A decrease in energy levels is typical among highly stressed people. Every morning, they find it hard to get up and do their usual routine. They lose the motivation to exercise or do other physical activities and prefer to just sit or sleep.
Loss or increase in appetite
Being so stressed can make you eat more or eat less. If your high stress levels are making you eat more, you are very likely to gain weight or become obese, which increases your odds of high blood pressure, diabetes, and other health problems. If your high stress levels are making you eat less, you will lose weight, and develop nutrient deficiencies and other health problems.
Reduced productivity or efficiency at work or in school
Because stress can impair your focus, lower your energy levels, and make you more prone to sicknesses, you will not be able to be as productive or efficient when it comes to carrying out your tasks at work or in school. You will produce work that is low quality or get failing marks.
Tips to manage stress
It is important that you act as soon as possible to manage your stress. The following are recommended strategies that can help lower your stress levels:
Exercise on a regular basis
Being physically active is greatly beneficial to your health. It not only can reduce your stress levels, but it can also strengthen your bones and muscles, improve your vital organ function, and enhance your immunity.
Spend time with your family and friends
Meeting up with your family or friends for dinner or spending a weekend with them a few times a month can do wonders for your stress levels. These people in your lives that make you feel appreciated and loved can increase the levels of the positive feelings in you, and fight off the stress.
Get enough sleep
If your stress is caused by a lack of sleep, you should start getting sufficient sleep now. Health professionals advise that 7 to 8 hours of sleep is the ideal amount of sleep for adults to reduce the risk of health problems.

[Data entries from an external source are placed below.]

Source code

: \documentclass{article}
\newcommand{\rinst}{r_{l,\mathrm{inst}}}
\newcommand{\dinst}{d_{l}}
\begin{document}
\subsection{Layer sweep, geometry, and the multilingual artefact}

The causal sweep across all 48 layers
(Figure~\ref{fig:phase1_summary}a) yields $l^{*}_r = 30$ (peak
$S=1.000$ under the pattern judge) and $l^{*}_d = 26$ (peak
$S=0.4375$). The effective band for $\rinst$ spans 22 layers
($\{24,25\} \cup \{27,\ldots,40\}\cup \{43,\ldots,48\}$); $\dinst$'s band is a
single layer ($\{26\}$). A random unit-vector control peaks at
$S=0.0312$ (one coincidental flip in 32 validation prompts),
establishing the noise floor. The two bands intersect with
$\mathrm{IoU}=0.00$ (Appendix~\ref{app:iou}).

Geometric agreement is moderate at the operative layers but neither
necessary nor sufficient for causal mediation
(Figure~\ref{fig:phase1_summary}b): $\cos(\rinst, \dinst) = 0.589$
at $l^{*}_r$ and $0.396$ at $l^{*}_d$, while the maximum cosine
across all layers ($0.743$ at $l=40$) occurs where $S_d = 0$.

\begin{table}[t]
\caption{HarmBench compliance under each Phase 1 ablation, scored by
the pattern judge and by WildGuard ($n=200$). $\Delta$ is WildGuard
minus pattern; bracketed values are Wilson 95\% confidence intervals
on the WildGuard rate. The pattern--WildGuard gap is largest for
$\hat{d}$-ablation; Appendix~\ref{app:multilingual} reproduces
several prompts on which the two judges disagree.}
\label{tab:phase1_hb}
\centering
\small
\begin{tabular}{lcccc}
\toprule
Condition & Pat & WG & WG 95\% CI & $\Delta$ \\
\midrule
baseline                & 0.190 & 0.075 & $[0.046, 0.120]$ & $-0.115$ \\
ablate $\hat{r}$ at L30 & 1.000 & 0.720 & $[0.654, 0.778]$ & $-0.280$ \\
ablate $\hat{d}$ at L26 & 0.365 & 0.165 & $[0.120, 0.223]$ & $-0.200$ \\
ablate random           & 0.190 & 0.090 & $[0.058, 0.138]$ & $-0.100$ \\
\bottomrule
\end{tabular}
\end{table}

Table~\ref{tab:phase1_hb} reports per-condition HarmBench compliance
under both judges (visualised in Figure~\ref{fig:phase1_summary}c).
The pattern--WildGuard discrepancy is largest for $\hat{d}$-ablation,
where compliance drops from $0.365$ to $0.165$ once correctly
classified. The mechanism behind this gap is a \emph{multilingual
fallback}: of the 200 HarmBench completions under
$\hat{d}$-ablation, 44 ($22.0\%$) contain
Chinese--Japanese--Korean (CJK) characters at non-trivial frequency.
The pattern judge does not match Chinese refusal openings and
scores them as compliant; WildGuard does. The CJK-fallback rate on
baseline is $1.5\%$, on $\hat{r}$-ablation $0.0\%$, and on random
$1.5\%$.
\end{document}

Learn breathing techniques, meditation, yoga, etc.
These are techniques that can help you calm your nerves, muscles, and brain when you are stressed. Every time you start breathing fast or feeling muscle pains because of a stressful situation, you can use them and experience relief.
Find a hobby
A lot of people who are highly stressed spend most of their time too deep in their minds, with all their problems and the negativity. If you have a hobby, such as a sport, gardening, or reading, you can distract your mind, and be productive.